Figure 5. Analysis of Dermal Vascular Endothelial-Cell Activation

The images show tissue immunofluorescence staining of skin-biopsy samples from Patient 2 and a healthy control. Endothelial-cell marker CD31 (green) was costained with intercellular adhesion molecule 1 (ICAM-1, red) and coagulation marker tissue factor (TF, red). Shown is a damaged endothelial-cell layer in Patient 2 with loss of continuous staining of CD31 in the endothelial lining (lower panels) and a preserved endothelial-cell layer in healthy controls (upper panels). Both ICAM-1 and TF were absent in control cells but were up-regulated in the endothelial cells from Patient 2. Nuclei were stained blue with 4′,6-diamidine-2-phenylidole dihydrochloride (DAPI). The scale bars represent 20 μm.

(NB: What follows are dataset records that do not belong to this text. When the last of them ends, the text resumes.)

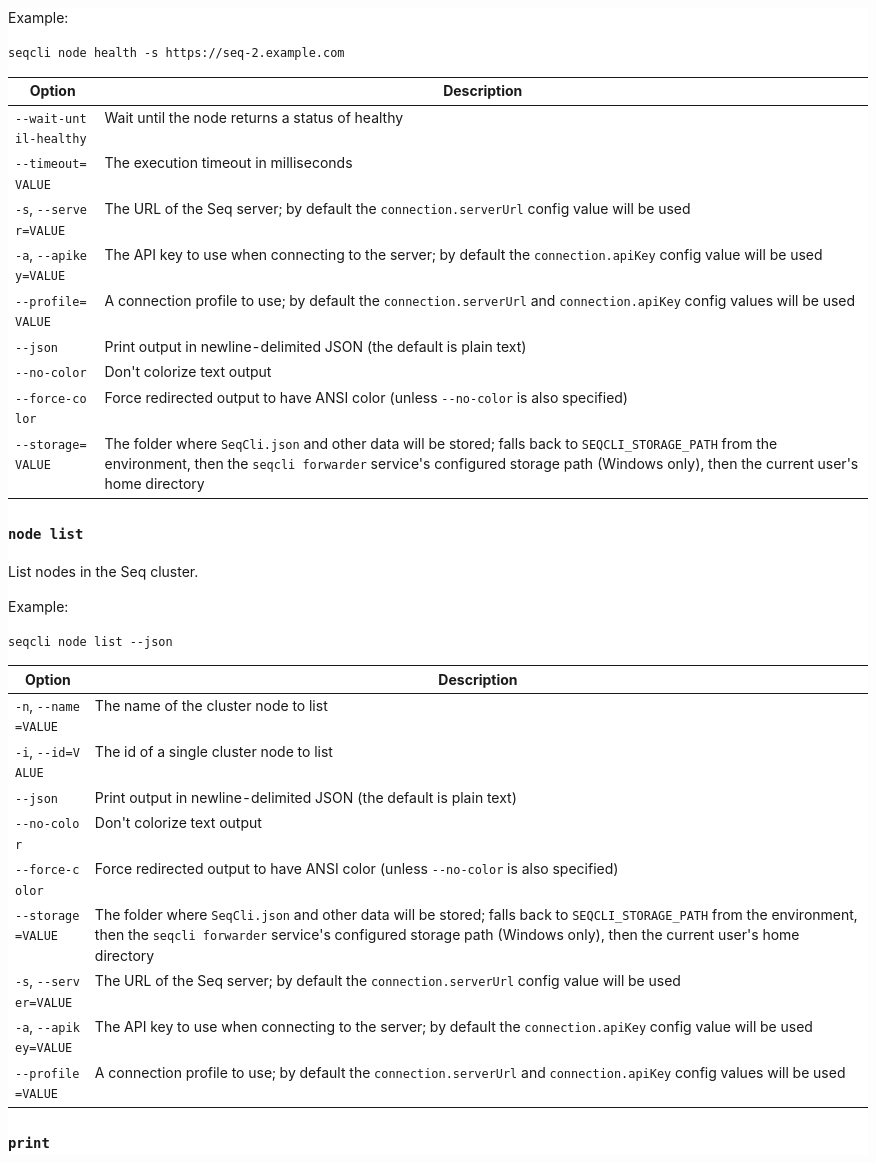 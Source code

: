 Example:

```
seqcli node health -s https://seq-2.example.com
```

| Option | Description |
| ------ | ----------- |
|       `--wait-until-healthy` | Wait until the node returns a status of healthy |
|       `--timeout=VALUE` | The execution timeout in milliseconds |
| `-s`, `--server=VALUE` | The URL of the Seq server; by default the `connection.serverUrl` config value will be used |
| `-a`, `--apikey=VALUE` | The API key to use when connecting to the server; by default the `connection.apiKey` config value will be used |
|       `--profile=VALUE` | A connection profile to use; by default the `connection.serverUrl` and `connection.apiKey` config values will be used |
|       `--json` | Print output in newline-delimited JSON (the default is plain text) |
|       `--no-color` | Don't colorize text output |
|       `--force-color` | Force redirected output to have ANSI color (unless `--no-color` is also specified) |
|       `--storage=VALUE` | The folder where `SeqCli.json` and other data will be stored; falls back to `SEQCLI_STORAGE_PATH` from the environment, then the `seqcli forwarder` service's configured storage path (Windows only), then the current user's home directory |

### `node list`

List nodes in the Seq cluster.

Example:

```
seqcli node list --json
```

| Option | Description |
| ------ | ----------- |
| `-n`, `--name=VALUE` | The name of the cluster node to list |
| `-i`, `--id=VALUE` | The id of a single cluster node to list |
|       `--json` | Print output in newline-delimited JSON (the default is plain text) |
|       `--no-color` | Don't colorize text output |
|       `--force-color` | Force redirected output to have ANSI color (unless `--no-color` is also specified) |
|       `--storage=VALUE` | The folder where `SeqCli.json` and other data will be stored; falls back to `SEQCLI_STORAGE_PATH` from the environment, then the `seqcli forwarder` service's configured storage path (Windows only), then the current user's home directory |
| `-s`, `--server=VALUE` | The URL of the Seq server; by default the `connection.serverUrl` config value will be used |
| `-a`, `--apikey=VALUE` | The API key to use when connecting to the server; by default the `connection.apiKey` config value will be used |
|       `--profile=VALUE` | A connection profile to use; by default the `connection.serverUrl` and `connection.apiKey` config values will be used |

### `print`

Figure 6. Suppression of Constitutively Phosphorylated STAT1 (pSTAT1) with JAK Inhibitors in a Patient with SAVI

The upper panel shows data from a healthy control, and the middle and lower panels data from Patient 6. Peripheral-blood mononuclear cells from the patient with SAVI and from the healthy control were treated with and without the indicated JAK inhibitors for 4 hours. STAT1 phosphorylation in CD4 T cells and CD19 B cells was analyzed by means of intracellular staining of pSTAT1 and the respective cell-surface marker. The healthy-control data are representative of experiments with samples from five healthy controls.